Entscheidungsstichwort (Thema)

Voraussetzungen der Anerkennung eines Gesundheitsschadens als Folge eines Arbeitsunfalls

 

Leitsatz (amtlich)

Eine Achillessehnenruptur ist nur dann im naturwissenschaftlichen Sinne auf ein Ereignis zurückzuführen, wenn dieses Ereignis im Vollbeweis bewiesen und generell geeignet gewesen ist, eine traumatische Zusammenhangstrennung der Achillessehne herbeizuführen.

 

Orientierungssatz

1. Zur Anerkennung eines Gesundheitsschadens als Folge eines Arbeitsunfalls ist ein rechtlich wesentlicher ursächlicher Zusammenhang zwischen dem Unfallereignis und dem gesundheitlichen Schaden erforderlich. Der ursächliche Zusammenhang ist nach der Lehre von der wesentlichen Bedingung zu bestimmen.

2. Dabei ist die Frage zu beantworten, ob es einen anerkannten wissenschaftlichen Erfahrungssatz über den Ursache-Wirkungs-Zusammenhang gibt, d. h. ob das konkrete Unfallereignis für den eingetretenen Gesundheitserstschaden generell geeignet ist.

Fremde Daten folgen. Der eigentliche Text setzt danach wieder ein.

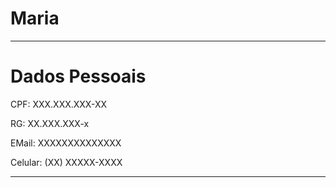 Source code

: # Maria

---

# Dados Pessoais

CPF: XXX.XXX.XXX-XX

RG: XX.XXX.XXX-x

EMail: XXXXXXXXXXXXXX

Celular: (XX) XXXXX-XXXX

---  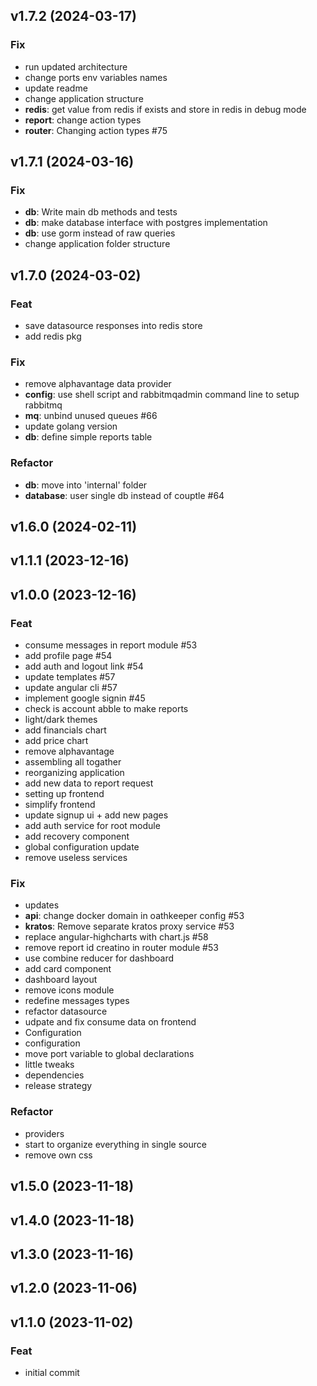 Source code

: ## v1.7.2 (2024-03-17)

### Fix

- run updated architecture
- change ports env variables names
- update readme
- change application structure
- **redis**: get value from redis if exists and store in redis in debug mode
- **report**: change action types
- **router**: Changing action types #75

## v1.7.1 (2024-03-16)

### Fix

- **db**: Write main db methods and tests
- **db**: make database interface with postgres implementation
- **db**: use gorm instead of raw queries
- change application folder structure

## v1.7.0 (2024-03-02)

### Feat

- save datasource responses into redis store
- add redis pkg

### Fix

- remove alphavantage data provider
- **config**: use shell script and rabbitmqadmin command line to setup rabbitmq
- **mq**: unbind unused queues #66
- update golang version
- **db**: define simple reports table

### Refactor

- **db**: move into 'internal' folder
- **database**: user single db instead of couptle #64

## v1.6.0 (2024-02-11)

## v1.1.1 (2023-12-16)

## v1.0.0 (2023-12-16)

### Feat

- consume messages in report module #53
- add profile page #54
- add auth and logout link #54
- update templates #57
- update angular cli #57
- implement google signin #45
- check is account abble to make reports
- light/dark themes
- add financials chart
- add price chart
- remove alphavantage
- assembling all togather
- reorganizing application
- add new data to report request
- setting up frontend
- simplify frontend
- update signup ui + add new pages
- add auth service for root module
- add recovery component
- global configuration update
- remove useless services

### Fix

- updates
- **api**: change docker domain in oathkeeper config #53
- **kratos**: Remove separate kratos proxy service #53
- replace angular-highcharts with chart.js #58
- remove report id creatino in router module #53
- use combine reducer for dashboard
- add card component
- dashboard layout
- remove icons module
- redefine messages types
- refactor datasource
- udpate and fix consume data on frontend
- Configuration
- configuration
- move port variable to global declarations
- little tweaks
- dependencies
- release strategy

### Refactor

- providers
- start to organize everything in single source
- remove own css

## v1.5.0 (2023-11-18)

## v1.4.0 (2023-11-18)

## v1.3.0 (2023-11-16)

## v1.2.0 (2023-11-06)

## v1.1.0 (2023-11-02)

### Feat

- initial commit
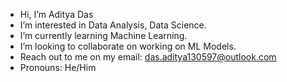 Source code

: - Hi, I’m Aditya Das
- I’m interested in Data Analysis, Data Science.
- I’m currently learning Machine Learning.
- I’m looking to collaborate on working on ML Models.
- Reach out to me on my email: das.aditya130597@outlook.com
- Pronouns: He/Him
 

<!---
Aditya130597/Aditya130597 is a ✨ special ✨ repository because its `README.md` (this file) appears on your GitHub profile.
You can click the Preview link to take a look at your changes.
--->
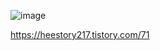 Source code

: ![image](https://user-images.githubusercontent.com/78454649/155671354-f0422a50-5ea6-47ab-81b5-4f930d0e62d1.png)


https://heestory217.tistory.com/71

3. Sind die im Vollbeweis nachgewiesenen Anknüpfungstatsachen zum Ablauf des Unfallereignisses unter Berücksichtigung des aktuellen wissenschaftlichen Erkenntnisstandes generell nicht geeignet, die eingetretene Gesundheitsstörung herbeizuführen, so ist Unfallentschädigung zu versagen.

 

Tenor

I. Die Berufung des Klägers gegen das Urteil des Sozialgerichts Wiesbaden vom 28. August 2012 wird zurückgewiesen.

II. Die Beteiligten haben einander keine Kosten zu erstatten.

III. Die Revision wird nicht zugelassen.

 

Tatbestand

Der Kläger begehrt die Anerkennung des Ereignisses vom 26. Januar 2009 als Arbeitsunfall und Rente nach einer Minderung der Erwerbsfähigkeit (MdE) von 20 v. H. wegen dessen Folgen.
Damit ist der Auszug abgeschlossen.